- **Problem requirements**: Your job is to restate each entry word for word.

+ + + +

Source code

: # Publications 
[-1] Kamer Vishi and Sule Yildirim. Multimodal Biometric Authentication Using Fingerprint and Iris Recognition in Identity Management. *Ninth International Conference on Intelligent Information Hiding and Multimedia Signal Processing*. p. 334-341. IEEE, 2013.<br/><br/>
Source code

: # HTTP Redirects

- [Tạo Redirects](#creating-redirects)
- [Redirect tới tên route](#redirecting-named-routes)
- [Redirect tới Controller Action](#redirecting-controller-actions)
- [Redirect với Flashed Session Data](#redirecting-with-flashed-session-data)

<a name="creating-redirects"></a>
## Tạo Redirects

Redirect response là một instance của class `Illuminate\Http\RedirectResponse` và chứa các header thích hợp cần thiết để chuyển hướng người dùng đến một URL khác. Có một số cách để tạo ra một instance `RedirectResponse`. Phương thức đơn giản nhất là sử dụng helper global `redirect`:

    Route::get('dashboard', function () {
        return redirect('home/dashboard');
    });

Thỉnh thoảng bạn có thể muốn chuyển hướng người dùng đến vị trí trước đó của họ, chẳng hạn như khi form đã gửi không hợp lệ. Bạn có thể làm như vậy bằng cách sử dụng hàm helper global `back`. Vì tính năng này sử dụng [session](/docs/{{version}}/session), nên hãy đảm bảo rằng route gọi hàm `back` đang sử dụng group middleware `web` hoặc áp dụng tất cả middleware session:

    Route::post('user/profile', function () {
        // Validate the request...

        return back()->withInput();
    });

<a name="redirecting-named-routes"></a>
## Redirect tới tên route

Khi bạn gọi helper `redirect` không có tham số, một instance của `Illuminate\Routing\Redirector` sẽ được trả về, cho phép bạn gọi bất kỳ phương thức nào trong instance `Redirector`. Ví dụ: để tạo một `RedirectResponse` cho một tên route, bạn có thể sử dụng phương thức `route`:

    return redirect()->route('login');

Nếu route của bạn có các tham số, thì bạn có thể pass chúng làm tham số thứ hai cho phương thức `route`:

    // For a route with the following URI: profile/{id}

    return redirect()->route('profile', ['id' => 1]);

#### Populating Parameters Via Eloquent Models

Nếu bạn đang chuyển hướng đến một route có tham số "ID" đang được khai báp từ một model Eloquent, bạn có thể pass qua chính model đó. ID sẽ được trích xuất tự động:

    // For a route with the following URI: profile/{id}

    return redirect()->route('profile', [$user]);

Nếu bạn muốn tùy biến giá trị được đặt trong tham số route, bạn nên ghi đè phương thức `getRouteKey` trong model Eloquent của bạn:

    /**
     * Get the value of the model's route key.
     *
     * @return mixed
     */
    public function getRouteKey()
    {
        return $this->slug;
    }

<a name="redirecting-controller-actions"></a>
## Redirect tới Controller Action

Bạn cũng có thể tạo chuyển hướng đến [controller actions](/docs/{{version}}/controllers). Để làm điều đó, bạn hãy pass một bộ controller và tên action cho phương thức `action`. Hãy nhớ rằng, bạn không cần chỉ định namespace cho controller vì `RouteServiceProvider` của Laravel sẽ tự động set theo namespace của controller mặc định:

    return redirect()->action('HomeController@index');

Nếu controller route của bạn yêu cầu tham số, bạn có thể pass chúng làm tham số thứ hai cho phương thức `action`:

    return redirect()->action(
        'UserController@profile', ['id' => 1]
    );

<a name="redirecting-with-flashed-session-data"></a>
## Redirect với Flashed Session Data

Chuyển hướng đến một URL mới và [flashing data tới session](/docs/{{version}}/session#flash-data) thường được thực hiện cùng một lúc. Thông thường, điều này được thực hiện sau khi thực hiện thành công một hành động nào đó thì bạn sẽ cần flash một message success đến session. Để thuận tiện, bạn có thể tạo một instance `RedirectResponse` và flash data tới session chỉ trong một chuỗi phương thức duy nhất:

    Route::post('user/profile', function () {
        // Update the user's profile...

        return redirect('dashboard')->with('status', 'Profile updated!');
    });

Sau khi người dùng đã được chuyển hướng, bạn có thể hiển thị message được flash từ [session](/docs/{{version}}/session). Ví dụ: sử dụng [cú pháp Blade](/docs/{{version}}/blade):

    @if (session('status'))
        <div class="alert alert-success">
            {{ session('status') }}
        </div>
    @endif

+ + + +

- **Exercise result**:
Source code

: # Publications 
[-1] Kamer Vishi and Sule Yildirim. Multimodal Biometric Authentication Using Fingerprint and Iris Recognition in Identity Management. *Ninth International Conference on Intelligent Information Hiding and Multimedia Signal Processing*. p. 334-341. IEEE, 2013.<br/><br/>
Source code

: # HTTP Redirects

- [Tạo Redirects](#creating-redirects)
- [Redirect tới tên route](#redirecting-named-routes)
- [Redirect tới Controller Action](#redirecting-controller-actions)
- [Redirect với Flashed Session Data](#redirecting-with-flashed-session-data)

<a name="creating-redirects"></a>
## Tạo Redirects

Redirect response là một instance của class `Illuminate\Http\RedirectResponse` và chứa các header thích hợp cần thiết để chuyển hướng người dùng đến một URL khác. Có một số cách để tạo ra một instance `RedirectResponse`. Phương thức đơn giản nhất là sử dụng helper global `redirect`:

    Route::get('dashboard', function () {
        return redirect('home/dashboard');
    });

Thỉnh thoảng bạn có thể muốn chuyển hướng người dùng đến vị trí trước đó của họ, chẳng hạn như khi form đã gửi không hợp lệ. Bạn có thể làm như vậy bằng cách sử dụng hàm helper global `back`. Vì tính năng này sử dụng [session](/docs/{{version}}/session), nên hãy đảm bảo rằng route gọi hàm `back` đang sử dụng group middleware `web` hoặc áp dụng tất cả middleware session:

    Route::post('user/profile', function () {
        // Validate the request...

        return back()->withInput();
    });

<a name="redirecting-named-routes"></a>
## Redirect tới tên route

Khi bạn gọi helper `redirect` không có tham số, một instance của `Illuminate\Routing\Redirector` sẽ được trả về, cho phép bạn gọi bất kỳ phương thức nào trong instance `Redirector`. Ví dụ: để tạo một `RedirectResponse` cho một tên route, bạn có thể sử dụng phương thức `route`:

    return redirect()->route('login');

Nếu route của bạn có các tham số, thì bạn có thể pass chúng làm tham số thứ hai cho phương thức `route`:

    // For a route with the following URI: profile/{id}

    return redirect()->route('profile', ['id' => 1]);

#### Populating Parameters Via Eloquent Models

Nếu bạn đang chuyển hướng đến một route có tham số "ID" đang được khai báp từ một model Eloquent, bạn có thể pass qua chính model đó. ID sẽ được trích xuất tự động:

    // For a route with the following URI: profile/{id}

    return redirect()->route('profile', [$user]);

Nếu bạn muốn tùy biến giá trị được đặt trong tham số route, bạn nên ghi đè phương thức `getRouteKey` trong model Eloquent của bạn:

    /**
     * Get the value of the model's route key.
     *
     * @return mixed
     */
    public function getRouteKey()
    {
        return $this->slug;
    }

<a name="redirecting-controller-actions"></a>
## Redirect tới Controller Action

Bạn cũng có thể tạo chuyển hướng đến [controller actions](/docs/{{version}}/controllers). Để làm điều đó, bạn hãy pass một bộ controller và tên action cho phương thức `action`. Hãy nhớ rằng, bạn không cần chỉ định namespace cho controller vì `RouteServiceProvider` của Laravel sẽ tự động set theo namespace của controller mặc định:

    return redirect()->action('HomeController@index');

Nếu controller route của bạn yêu cầu tham số, bạn có thể pass chúng làm tham số thứ hai cho phương thức `action`:

    return redirect()->action(
        'UserController@profile', ['id' => 1]
    );

<a name="redirecting-with-flashed-session-data"></a>
## Redirect với Flashed Session Data

Chuyển hướng đến một URL mới và [flashing data tới session](/docs/{{version}}/session#flash-data) thường được thực hiện cùng một lúc. Thông thường, điều này được thực hiện sau khi thực hiện thành công một hành động nào đó thì bạn sẽ cần flash một message success đến session. Để thuận tiện, bạn có thể tạo một instance `RedirectResponse` và flash data tới session chỉ trong một chuỗi phương thức duy nhất:

    Route::post('user/profile', function () {
        // Update the user's profile...

        return redirect('dashboard')->with('status', 'Profile updated!');
    });

Sau khi người dùng đã được chuyển hướng, bạn có thể hiển thị message được flash từ [session](/docs/{{version}}/session). Ví dụ: sử dụng [cú pháp Blade](/docs/{{version}}/blade):

    @if (session('status'))
        <div class="alert alert-success">
            {{ session('status') }}
        </div>
    @endif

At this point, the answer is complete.